LA RICERCA
Com'è nata e in cosa consiste
la mia ricerca sui principi
dell'esecuzione e dello studio
del pianoforte

Ho in mente un piano è nata nei primi anni 2000, quando cominciai a insegnare stabilmente pianoforte in conservatorio.
Non ci volle molto a rendermi conto che saper suonare piuttosto bene non era sufficiente per insegnare con efficacia. È vero: avevo superato la difficile selezione del concorso a cattedre e questo significava essere ufficialmente riconosciuto all'altezza del compito.
A ben vedere, però, il mio rapporto col pianoforte era basato in gran parte sull'istinto, vale a dire che non ero veramente in grado di spiegare come riuscissi a fare quello che facevo. Inoltre nel mio modo di suonare c'erano molte cose buone, alcune così così, ma anche altre che non mi soddisfacevano... e che avevo imparato a nascondere accuratamente. Avevo sempre pensato che questo dipendesse dai miei limiti psicofisici o neuro-muscolari e che non ci fosse molto da fare.
Ma ora si trattava di insegnare! Immaginavo di trovarmi davanti a uno studente sinceramente appassionato e disposto a dedicare lunghe sedute quotidiane allo studio, ma che non riusciva a superare una particolare difficoltà. che invece per me non rappresentava un problema. Come mi sarei comportato? Mi sarei limitato a dire «studia di più» oppure «guarda un po' come faccio io» senza dare troppe spiegazioni?
Una cosa simile era successa a me più volte quand'ero studente e non aveva funzionato, cioè non avevo risolto il problema, ma nella migliore delle ipotesi avevo imparato a nasconderlo o a evitarlo.
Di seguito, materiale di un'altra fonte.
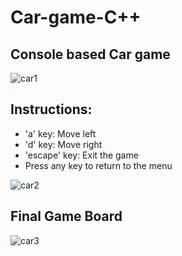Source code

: # Car-game-C++

## Console based Car game
![car1](https://github.com/Bhavya4919/Car-game-C-/assets/103768144/0bbec4f4-8ab9-4417-b230-b747bd09cd6f)
## Instructions:

- 'a' key: Move left
- 'd' key: Move right
- 'escape' key: Exit the game
- Press any key to return to the menu

  
![car2](https://github.com/Bhavya4919/Car-game-C-/assets/103768144/a340d242-f7d6-4cd7-b6eb-93c0f209c0a7)

## Final Game Board
![car3](https://github.com/Bhavya4919/Car-game-C-/assets/103768144/40347c8a-8ab8-4ada-bdbb-81a1250ac168)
Io volevo poter dare delle risposte e perciò avevo bisogno di capire perché certe cose funzionassero mentre altre invece no.
Presi così a studiare trattati sulla tecnica e sulla didattica del pianoforte: trovai una miniera di informazioni, ma soprattutto cominciai a conoscere i principi fondamentali dell’esecuzione... e scoprii che il mio approccio al pianoforte spesso non li rispettava.
Per correggere i difetti decisi di lavorare su di me e sul mio approccio al pianoforte, ripartendo dai più semplici esercizi tecnici per poi procedere un passo alla volta alla riconquista dei brani più complessi del repertorio. Questo processo ha richiesto anni di studio e molta pazienza e non sono mancati i momenti di difficoltà e di crisi.

Oggi posso dire che questo percorso mi ha portato molto al di là delle aspettative. Ero partito dal desiderio di elaborare un buon metodo di insegnamento e mi sono ritrovato immerso in una profonda revisione del mio rapporto con la musica, non solo con il pianoforte.
Mi sento finalmente connesso con la mia parte artistica, i miei limiti tecnici si sono enormemente ridimensionati, sono molto migliorato, sia come pianista sia come insegnante e questa evoluzione semplicemente non si è più fermata!